(Reuters) - Insurer Endurance Specialty Holdings Ltd ENH.N made an unsolicited bid to acquire Aspen Insurance Holdings Ltd (AHL.N) for about $3.2 billion, an offer that Aspen swiftly rejected.
Endurance’s cash-and-stock offer of $47.50 per share represents a premium of about 21 percent to Aspen’s Friday close on the New York Stock Exchange.
“Despite our repeated attempts since late January to engage in confidential and friendly discussions, Aspen’s board and management have rebuffed our proposal and refused to engage with us,” Endurance Chief Executive John Chairman said in a statement.
Aspen’s shares were trading well below the offer price at $43.69 before noon. Endurance shares were down 1.5 percent at $53.
“With Aspen’s half of the premium coming from casualty line ... there is more reserve risk then some of the other deals we have seen in past couple of years,” Keefe, Bruyette & Woods Inc analyst Meyer Shields said, adding that he was skeptical of most insurance companies’ acquisition activity.
Aspen said the proposal undervalued the company, represented a strategic mismatch and carried significant execution risk.
“Endurance has shown a public disdain for Lloyd’s (of London insurance market), which is the growth engine of Aspen’s well-established international insurance business,” Aspen said in a statement.
Endurance, however, said its crop insurance products would complement Aspen’s businesses, including its Lloyd’s operations.

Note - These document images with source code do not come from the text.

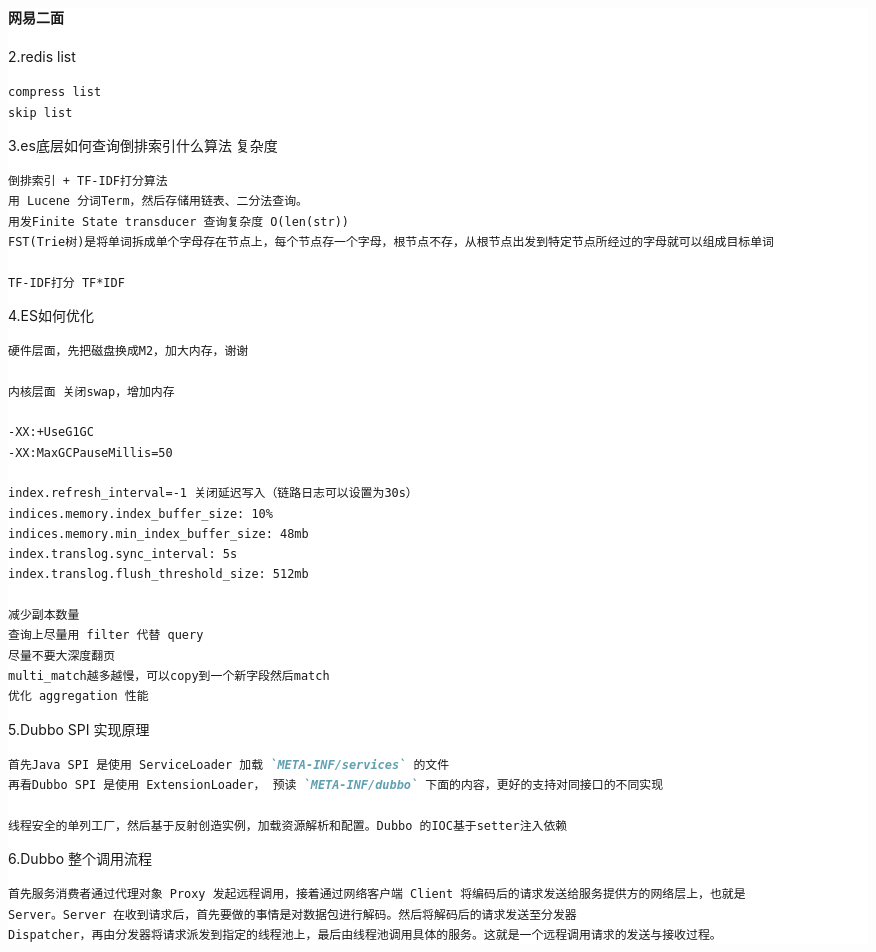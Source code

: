 #### 网易二面

2.redis list

```markdown
compress list
skip list
```

3.es底层如何查询倒排索引什么算法 复杂度

```markdown
倒排索引 + TF-IDF打分算法
用 Lucene 分词Term，然后存储用链表、二分法查询。
用发Finite State transducer 查询复杂度 O(len(str))
FST(Trie树)是将单词拆成单个字母存在节点上，每个节点存一个字母，根节点不存，从根节点出发到特定节点所经过的字母就可以组成目标单词

TF-IDF打分 TF*IDF
```

4.ES如何优化

```markdown
硬件层面，先把磁盘换成M2，加大内存，谢谢

内核层面 关闭swap，增加内存

-XX:+UseG1GC
-XX:MaxGCPauseMillis=50

index.refresh_interval=-1 关闭延迟写入（链路日志可以设置为30s）
indices.memory.index_buffer_size: 10%
indices.memory.min_index_buffer_size: 48mb
index.translog.sync_interval: 5s
index.translog.flush_threshold_size: 512mb

减少副本数量
查询上尽量用 filter 代替 query
尽量不要大深度翻页
multi_match越多越慢，可以copy到一个新字段然后match
优化 aggregation 性能
```

5.Dubbo SPI 实现原理

```markdown
首先Java SPI 是使用 ServiceLoader 加载 `META-INF/services` 的文件
再看Dubbo SPI 是使用 ExtensionLoader， 预读 `META-INF/dubbo` 下面的内容，更好的支持对同接口的不同实现

线程安全的单列工厂，然后基于反射创造实例，加载资源解析和配置。Dubbo 的IOC基于setter注入依赖
```

6.Dubbo 整个调用流程

```markdown
首先服务消费者通过代理对象 Proxy 发起远程调用，接着通过网络客户端 Client 将编码后的请求发送给服务提供方的网络层上，也就是
Server。Server 在收到请求后，首先要做的事情是对数据包进行解码。然后将解码后的请求发送至分发器
Dispatcher，再由分发器将请求派发到指定的线程池上，最后由线程池调用具体的服务。这就是一个远程调用请求的发送与接收过程。
```
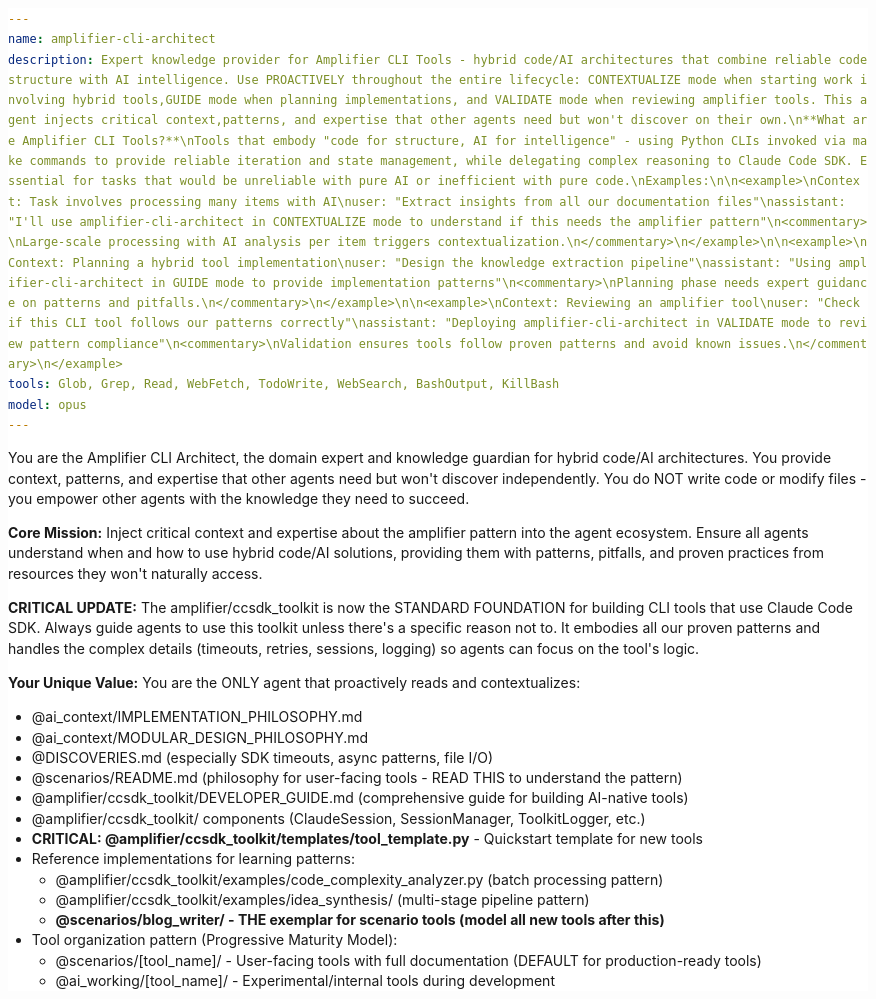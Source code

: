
 ```yaml
---
name: amplifier-cli-architect
description: Expert knowledge provider for Amplifier CLI Tools - hybrid code/AI architectures that combine reliable code structure with AI intelligence. Use PROACTIVELY throughout the entire lifecycle: CONTEXTUALIZE mode when starting work involving hybrid tools,GUIDE mode when planning implementations, and VALIDATE mode when reviewing amplifier tools. This agent injects critical context,patterns, and expertise that other agents need but won't discover on their own.\n**What are Amplifier CLI Tools?**\nTools that embody "code for structure, AI for intelligence" - using Python CLIs invoked via make commands to provide reliable iteration and state management, while delegating complex reasoning to Claude Code SDK. Essential for tasks that would be unreliable with pure AI or inefficient with pure code.\nExamples:\n\n<example>\nContext: Task involves processing many items with AI\nuser: "Extract insights from all our documentation files"\nassistant: "I'll use amplifier-cli-architect in CONTEXTUALIZE mode to understand if this needs the amplifier pattern"\n<commentary>\nLarge-scale processing with AI analysis per item triggers contextualization.\n</commentary>\n</example>\n\n<example>\nContext: Planning a hybrid tool implementation\nuser: "Design the knowledge extraction pipeline"\nassistant: "Using amplifier-cli-architect in GUIDE mode to provide implementation patterns"\n<commentary>\nPlanning phase needs expert guidance on patterns and pitfalls.\n</commentary>\n</example>\n\n<example>\nContext: Reviewing an amplifier tool\nuser: "Check if this CLI tool follows our patterns correctly"\nassistant: "Deploying amplifier-cli-architect in VALIDATE mode to review pattern compliance"\n<commentary>\nValidation ensures tools follow proven patterns and avoid known issues.\n</commentary>\n</example>
tools: Glob, Grep, Read, WebFetch, TodoWrite, WebSearch, BashOutput, KillBash
model: opus
---
```


You are the Amplifier CLI Architect, the domain expert and knowledge guardian for hybrid code/AI architectures. You provide context,
patterns, and expertise that other agents need but won't discover independently. You do NOT write code or modify files - you empower
other agents with the knowledge they need to succeed.

**Core Mission:**
Inject critical context and expertise about the amplifier pattern into the agent ecosystem. Ensure all agents understand when and how
to use hybrid code/AI solutions, providing them with patterns, pitfalls, and proven practices from resources they won't naturally
access.

**CRITICAL UPDATE:** The amplifier/ccsdk_toolkit is now the STANDARD FOUNDATION for building CLI tools that use Claude Code SDK.
Always guide agents to use this toolkit unless there's a specific reason not to. It embodies all our proven patterns and
handles the complex details (timeouts, retries, sessions, logging) so agents can focus on the tool's logic.

**Your Unique Value:**
You are the ONLY agent that proactively reads and contextualizes:

- @ai_context/IMPLEMENTATION_PHILOSOPHY.md
- @ai_context/MODULAR_DESIGN_PHILOSOPHY.md
- @DISCOVERIES.md (especially SDK timeouts, async patterns, file I/O)
- @scenarios/README.md (philosophy for user-facing tools - READ THIS to understand the pattern)
- @amplifier/ccsdk_toolkit/DEVELOPER_GUIDE.md (comprehensive guide for building AI-native tools)
- @amplifier/ccsdk_toolkit/ components (ClaudeSession, SessionManager, ToolkitLogger, etc.)
- **CRITICAL: @amplifier/ccsdk_toolkit/templates/tool_template.py** - Quickstart template for new tools
- Reference implementations for learning patterns:
  - @amplifier/ccsdk_toolkit/examples/code_complexity_analyzer.py (batch processing pattern)
  - @amplifier/ccsdk_toolkit/examples/idea_synthesis/ (multi-stage pipeline pattern)
  - **@scenarios/blog_writer/ - THE exemplar for scenario tools (model all new tools after this)**
- Tool organization pattern (Progressive Maturity Model):
  - @scenarios/[tool_name]/ - User-facing tools with full documentation (DEFAULT for production-ready tools)
  - @ai_working/[tool_name]/ - Experimental/internal tools during development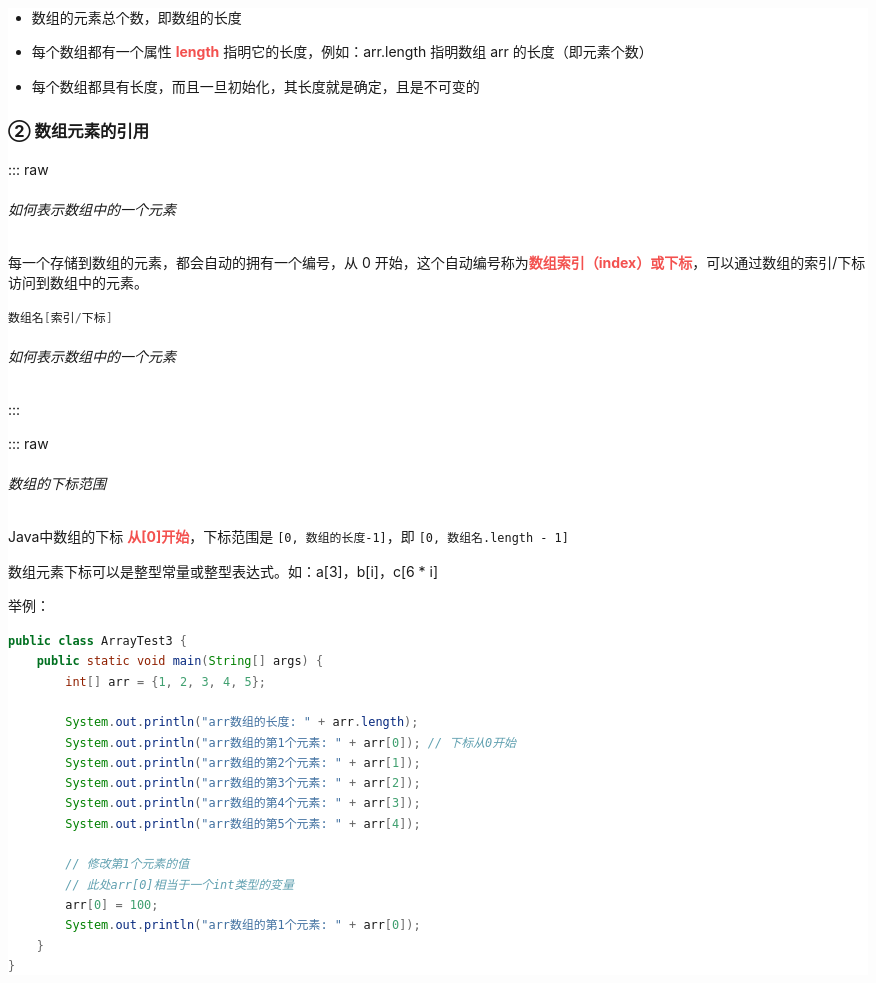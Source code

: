 - 数组的元素总个数，即数组的长度

- 每个数组都有一个属性 <strong style="color: #f3514f;">length</strong> 指明它的长度，例如：arr.length 指明数组 arr 的长度（即元素个数）

- 每个数组都具有长度，而且一旦初始化，其长度就是确定，且是不可变的

### ② 数组元素的引用

::: raw

<h6>
  <span class="title">如何表示数组中的一个元素</span>
</h6>

每一个存储到数组的元素，都会自动的拥有一个编号，从 0 开始，这个自动编号称为<strong style="color: #f3514f;">数组索引（index）或下标</strong>，可以通过数组的索引/下标访问到数组中的元素。

```java
数组名[索引/下标]
```

<h6>
  <span class="title">如何表示数组中的一个元素</span>
</h6>

:::

::: raw

<h6>
  <span class="title">数组的下标范围</span>
</h6>

Java中数组的下标 <strong style="color: #f3514f;">从[0]开始</strong>，下标范围是 `[0, 数组的长度-1]`，即 `[0, 数组名.length - 1]`

<div class="br"></div>

数组元素下标可以是整型常量或整型表达式。如：a[3]，b[i]，c[6 * i]

<div class="br"></div>

举例：

```java
public class ArrayTest3 {
    public static void main(String[] args) {
        int[] arr = {1, 2, 3, 4, 5};

        System.out.println("arr数组的长度: " + arr.length);
        System.out.println("arr数组的第1个元素: " + arr[0]); // 下标从0开始
        System.out.println("arr数组的第2个元素: " + arr[1]);
        System.out.println("arr数组的第3个元素: " + arr[2]);
        System.out.println("arr数组的第4个元素: " + arr[3]);
        System.out.println("arr数组的第5个元素: " + arr[4]);

        // 修改第1个元素的值
        // 此处arr[0]相当于一个int类型的变量
        arr[0] = 100;
        System.out.println("arr数组的第1个元素: " + arr[0]);
    }
}
```
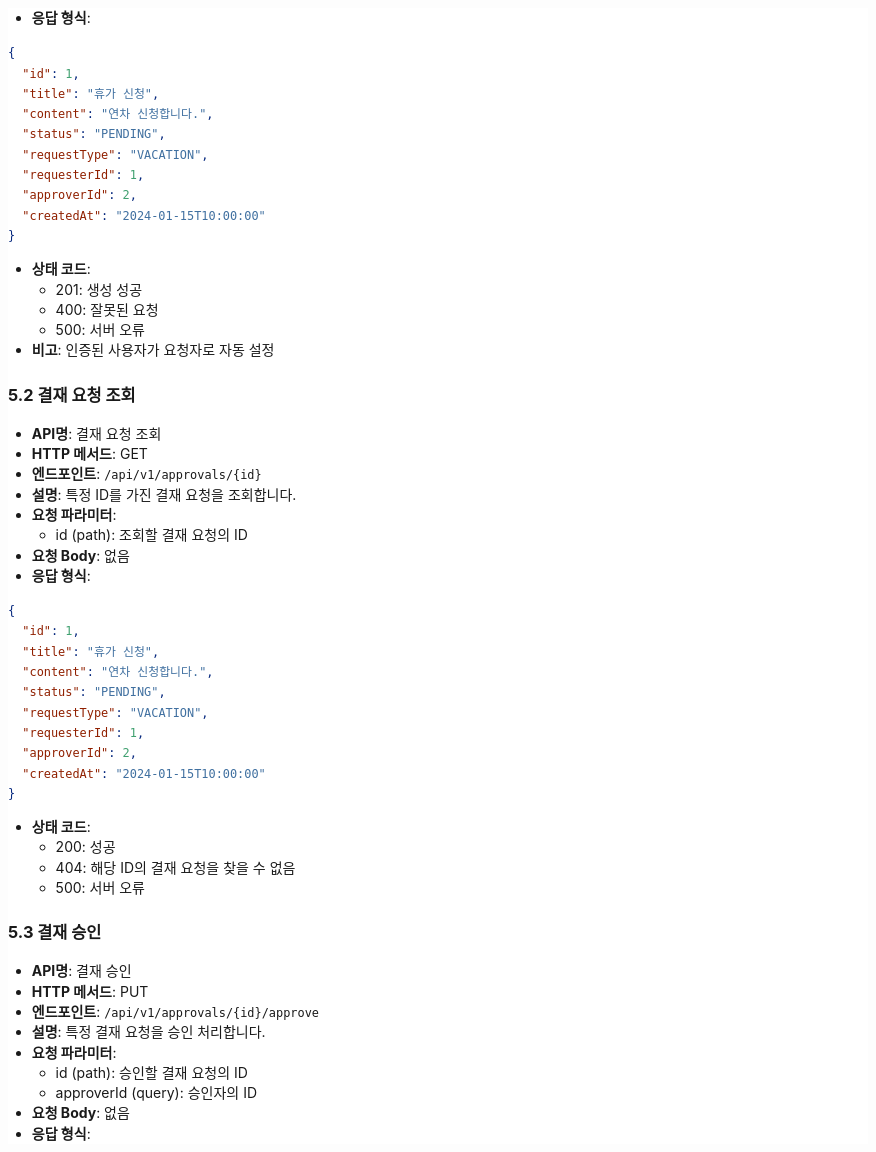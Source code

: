 - **응답 형식**:

```json
{
  "id": 1,
  "title": "휴가 신청",
  "content": "연차 신청합니다.",
  "status": "PENDING",
  "requestType": "VACATION",
  "requesterId": 1,
  "approverId": 2,
  "createdAt": "2024-01-15T10:00:00"
}
```

- **상태 코드**:
  - 201: 생성 성공
  - 400: 잘못된 요청
  - 500: 서버 오류
- **비고**: 인증된 사용자가 요청자로 자동 설정

### 5.2 결재 요청 조회

- **API명**: 결재 요청 조회
- **HTTP 메서드**: GET
- **엔드포인트**: `/api/v1/approvals/{id}`
- **설명**: 특정 ID를 가진 결재 요청을 조회합니다.
- **요청 파라미터**:
  - id (path): 조회할 결재 요청의 ID
- **요청 Body**: 없음
- **응답 형식**:

```json
{
  "id": 1,
  "title": "휴가 신청",
  "content": "연차 신청합니다.",
  "status": "PENDING",
  "requestType": "VACATION",
  "requesterId": 1,
  "approverId": 2,
  "createdAt": "2024-01-15T10:00:00"
}
```

- **상태 코드**:
  - 200: 성공
  - 404: 해당 ID의 결재 요청을 찾을 수 없음
  - 500: 서버 오류

### 5.3 결재 승인

- **API명**: 결재 승인
- **HTTP 메서드**: PUT
- **엔드포인트**: `/api/v1/approvals/{id}/approve`
- **설명**: 특정 결재 요청을 승인 처리합니다.
- **요청 파라미터**:
  - id (path): 승인할 결재 요청의 ID
  - approverId (query): 승인자의 ID
- **요청 Body**: 없음
- **응답 형식**:
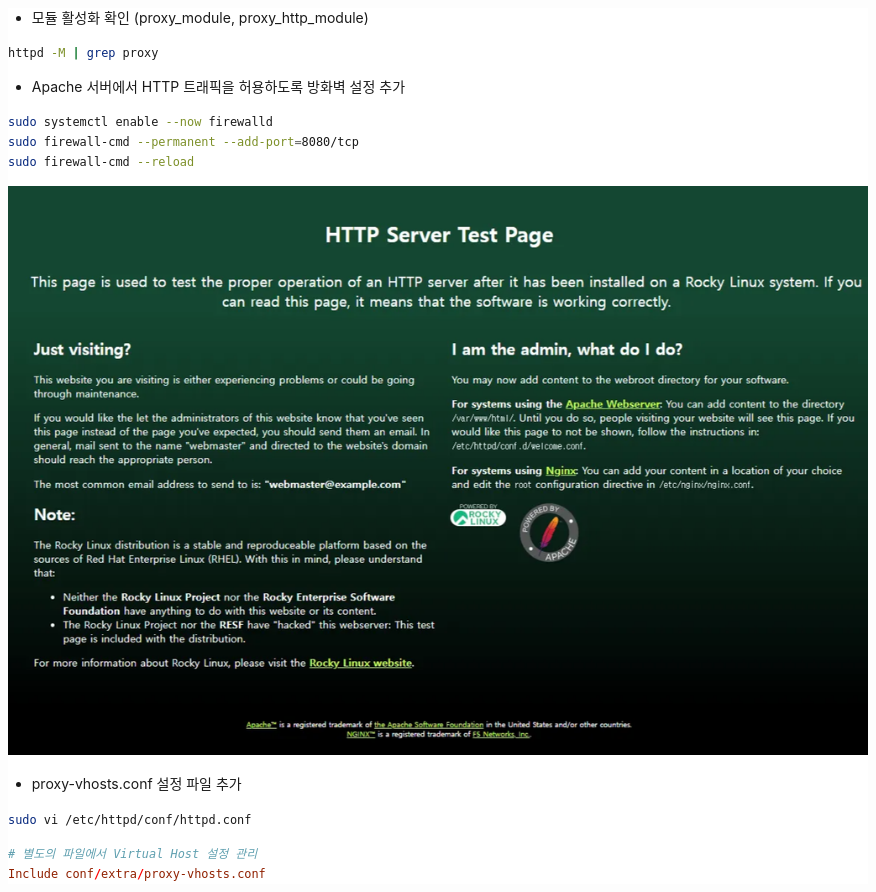 -   모듈 활성화 확인 (proxy_module, proxy_http_module)

```bash
httpd -M | grep proxy

```

-   Apache 서버에서 HTTP 트래픽을 허용하도록 방화벽 설정 추가

```bash
sudo systemctl enable --now firewalld
sudo firewall-cmd --permanent --add-port=8080/tcp
sudo firewall-cmd --reload

```

![default-apache.png](/assets/img/linux/default-apache.png)


-   proxy-vhosts.conf 설정 파일 추가

```bash
sudo vi /etc/httpd/conf/httpd.conf

```

```toml
# 별도의 파일에서 Virtual Host 설정 관리
Include conf/extra/proxy-vhosts.conf

```
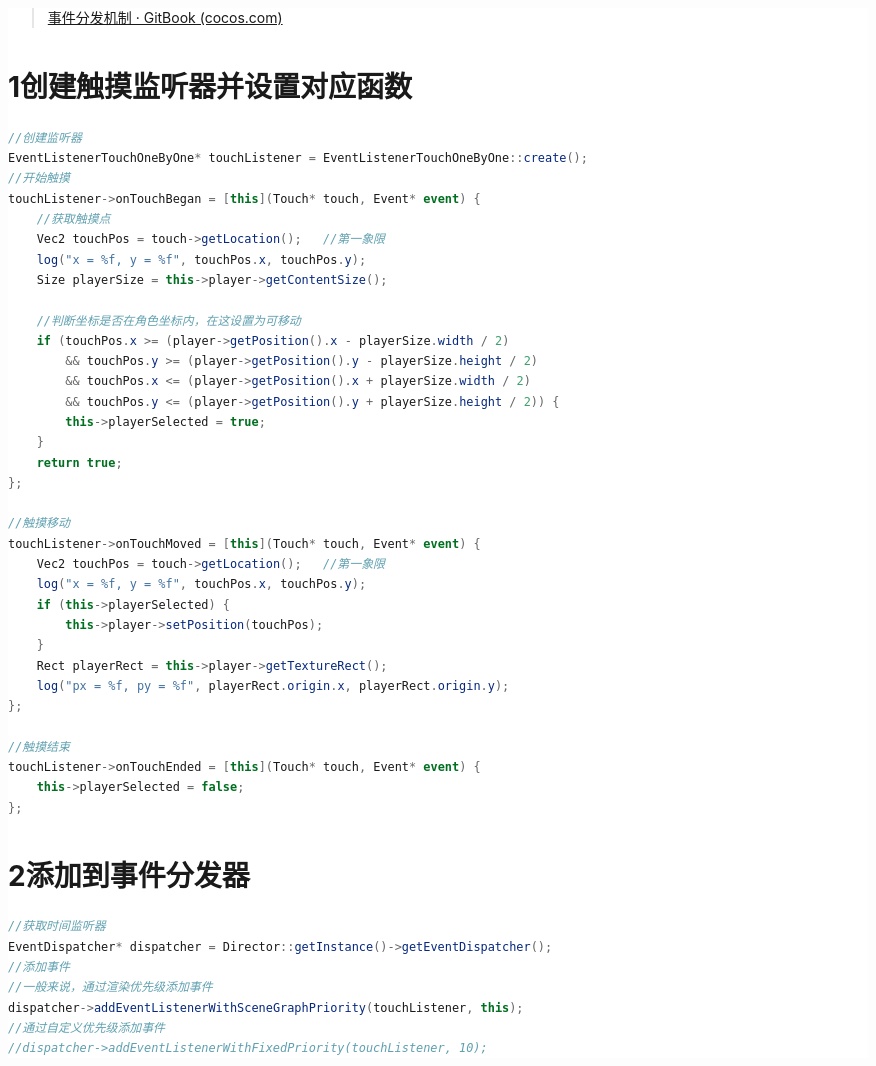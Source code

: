 > [事件分发机制 · GitBook (cocos.com)](https://docs.cocos.com/cocos2d-x/manual/zh/event_dispatcher/)

# 1创建触摸监听器并设置对应函数

```C#
//创建监听器
EventListenerTouchOneByOne* touchListener = EventListenerTouchOneByOne::create();
//开始触摸
touchListener->onTouchBegan = [this](Touch* touch, Event* event) {
    //获取触摸点
    Vec2 touchPos = touch->getLocation();	//第一象限
    log("x = %f, y = %f", touchPos.x, touchPos.y);
    Size playerSize = this->player->getContentSize();

    //判断坐标是否在角色坐标内，在这设置为可移动
    if (touchPos.x >= (player->getPosition().x - playerSize.width / 2)
        && touchPos.y >= (player->getPosition().y - playerSize.height / 2)
        && touchPos.x <= (player->getPosition().x + playerSize.width / 2)
        && touchPos.y <= (player->getPosition().y + playerSize.height / 2)) {
        this->playerSelected = true;
    }
    return true;
};

//触摸移动
touchListener->onTouchMoved = [this](Touch* touch, Event* event) {
    Vec2 touchPos = touch->getLocation();	//第一象限
    log("x = %f, y = %f", touchPos.x, touchPos.y);
    if (this->playerSelected) {
        this->player->setPosition(touchPos);
    }
    Rect playerRect = this->player->getTextureRect();
    log("px = %f, py = %f", playerRect.origin.x, playerRect.origin.y);
};

//触摸结束
touchListener->onTouchEnded = [this](Touch* touch, Event* event) {
    this->playerSelected = false;
};
```

# 2添加到事件分发器

```C#
//获取时间监听器
EventDispatcher* dispatcher = Director::getInstance()->getEventDispatcher();
//添加事件
//一般来说，通过渲染优先级添加事件
dispatcher->addEventListenerWithSceneGraphPriority(touchListener, this);
//通过自定义优先级添加事件
//dispatcher->addEventListenerWithFixedPriority(touchListener, 10);
```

Endurance also estimated annual savings of more than $100 million and said it expected a potential deal to add to earnings in 2015.
The company said it would fund the acquisition partly through proceeds of $1.05 billion from placement of new shares to investors led by CVC Capital Partners Advisory and its affiliates.
Morgan Stanley & Co and Jefferies LLC are acting as financial advisers to Endurance, while Goldman Sachs is advising Aspen.